「・・・あ」
今まで一切音のなかったその部屋に、私の間抜けな声は妙に響いて。私の存在を無視するかのように一心不乱にキーボードを叩いていた英司さんはようやくこちらを向いた。


(もう、こんな時間)
いつもより早く稽古が終わり屋敷に帰った私を、部屋に荷物を置く時間も与えずに離れへ連れてきた英司さんは、そのくせ私をベッドに座らせると自分は机に向かって中断していたらしい作業を再開させた。
どうしたんだろうとは思ったもののじっくりと彼の背中を眺められる機会なんてあまりないので、ほとんど動かない背中を、それでも飽きもせず見つめていたら思った以上に時間が過ぎていた。

「どうした?」
「そろそろ、夕飯の支度をしなくちゃと思って」
どうしたと聞きたいのは私のほうだけれど、私はひとまず間抜けな声を出してしまった理由を説明した。
「今日はアキの当番だったか?」
「そうですよ。英司さんが昴さんの味を見習えって言うから、昴さんと一緒にしてもらったんです」
「・・・班長なら一人でも大丈夫だろう」
「いや、だから、教えてもらうんですって」
「でも俺はまだやる事が終わっていない」

(・・・もう)
本当にどうしたんだろうと思いながら英司さんに近づき頬に手を伸ばそうとした。
しかし頬に触れる前に引き寄せられ英司さんの胸に不格好に飛び込んでしまった。
(結局・・・どういう事??)
やらなければいけない仕事があるらしい。でも私に行って欲しくはないらしい。
(これは・・・甘えてる、って事で・・・いいのかな?)
都合良く解釈したらくすぐったさに少し笑ってしまって。
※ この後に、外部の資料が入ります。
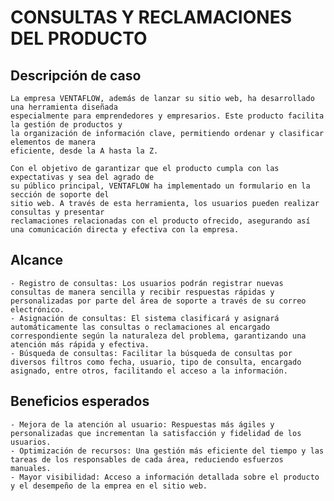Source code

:# CONSULTAS Y RECLAMACIONES DEL PRODUCTO
## Descripción de caso
	
    La empresa VENTAFLOW, además de lanzar su sitio web, ha desarrollado una herramienta diseñada 
    especialmente para emprendedores y empresarios. Este producto facilita la gestión de productos y 
    la organización de información clave, permitiendo ordenar y clasificar elementos de manera 
    eficiente, desde la A hasta la Z.

    Con el objetivo de garantizar que el producto cumpla con las expectativas y sea del agrado de 
    su público principal, VENTAFLOW ha implementado un formulario en la sección de soporte del 
    sitio web. A través de esta herramienta, los usuarios pueden realizar consultas y presentar 
    reclamaciones relacionadas con el producto ofrecido, asegurando así una comunicación directa y efectiva con la empresa.

## Alcance

	- Registro de consultas: Los usuarios podrán registrar nuevas consultas de manera sencilla y recibir respuestas rápidas y personalizadas por parte del área de soporte a través de su correo electrónico.
	- Asignación de consultas: El sistema clasificará y asignará automáticamente las consultas o reclamaciones al encargado correspondiente según la naturaleza del problema, garantizando una atención más rápida y efectiva.
	- Búsqueda de consultas: Facilitar la búsqueda de consultas por diversos filtros como fecha, usuario, tipo de consulta, encargado asignado, entre otros, facilitando el acceso a la información.

## Beneficios esperados

	- Mejora de la atención al usuario: Respuestas más ágiles y personalizadas que incrementan la satisfacción y fidelidad de los usuarios.
	- Optimización de recursos: Una gestión más eficiente del tiempo y las tareas de los responsables de cada área, reduciendo esfuerzos manuales.
	- Mayor visibilidad: Acceso a información detallada sobre el producto y el desempeño de la emprea en el sitio web.

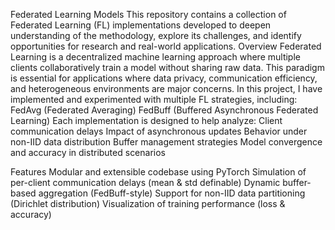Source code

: Federated Learning Models
This repository contains a collection of Federated Learning (FL) implementations developed to deepen understanding of the methodology, explore its challenges, and identify opportunities for research and real-world applications.
Overview
Federated Learning is a decentralized machine learning approach where multiple clients collaboratively train a model without sharing raw data. This paradigm is essential for applications where data privacy, communication efficiency, and heterogeneous environments are major concerns.
In this project, I have implemented and experimented with multiple FL strategies, including:
FedAvg (Federated Averaging)
FedBuff (Buffered Asynchronous Federated Learning)
Each implementation is designed to help analyze:
Client communication delays
Impact of asynchronous updates
Behavior under non-IID data distribution
Buffer management strategies
Model convergence and accuracy in distributed scenarios

Features
Modular and extensible codebase using PyTorch
Simulation of per-client communication delays (mean & std definable)
Dynamic buffer-based aggregation (FedBuff-style)
Support for non-IID data partitioning (Dirichlet distribution)
Visualization of training performance (loss & accuracy)
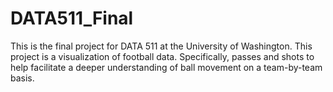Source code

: # DATA511_Final
This is the final project for DATA 511 at the University of Washington. This project is a visualization of football data. Specifically, passes and shots to help facilitate a deeper understanding of ball movement on a team-by-team basis.
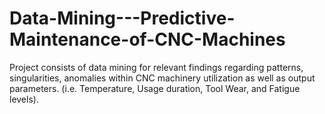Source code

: # Data-Mining---Predictive-Maintenance-of-CNC-Machines
Project consists of data mining for relevant findings regarding patterns, singularities, anomalies within CNC machinery utilization as well as output parameters. (i.e. Temperature, Usage duration, Tool Wear, and Fatigue levels).
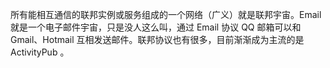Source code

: 所有能相互通信的联邦实例或服务组成的一个网络（广义）就是联邦宇宙。Email 就是一个电子邮件宇宙，只是没人这么叫，通过 Email 协议 QQ 邮箱可以和 Gmail、Hotmail 互相发送邮件。联邦协议也有很多，目前渐渐成为主流的是 ActivityPub 。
それに気づいたのか腕の力が少し強くなった。





不機嫌な唇
あと10分で終わる筈だったのに予定が狂ったと不貞腐れたように言いながら唇を寄せてくる英司さんに
もうすっかりこの部屋から出て行きたくなくなってしまった私は、予定が狂ったのはこっちの方だと言ってやりたかった









*an afterword
似たような話を書いてしまってすみません・・・でもこんな清墨さんが好き!私の中の清墨さんが固まってきたようです。
追加キャラだけどすっかり馴染みましたよね(´ー`)今後も期待しています!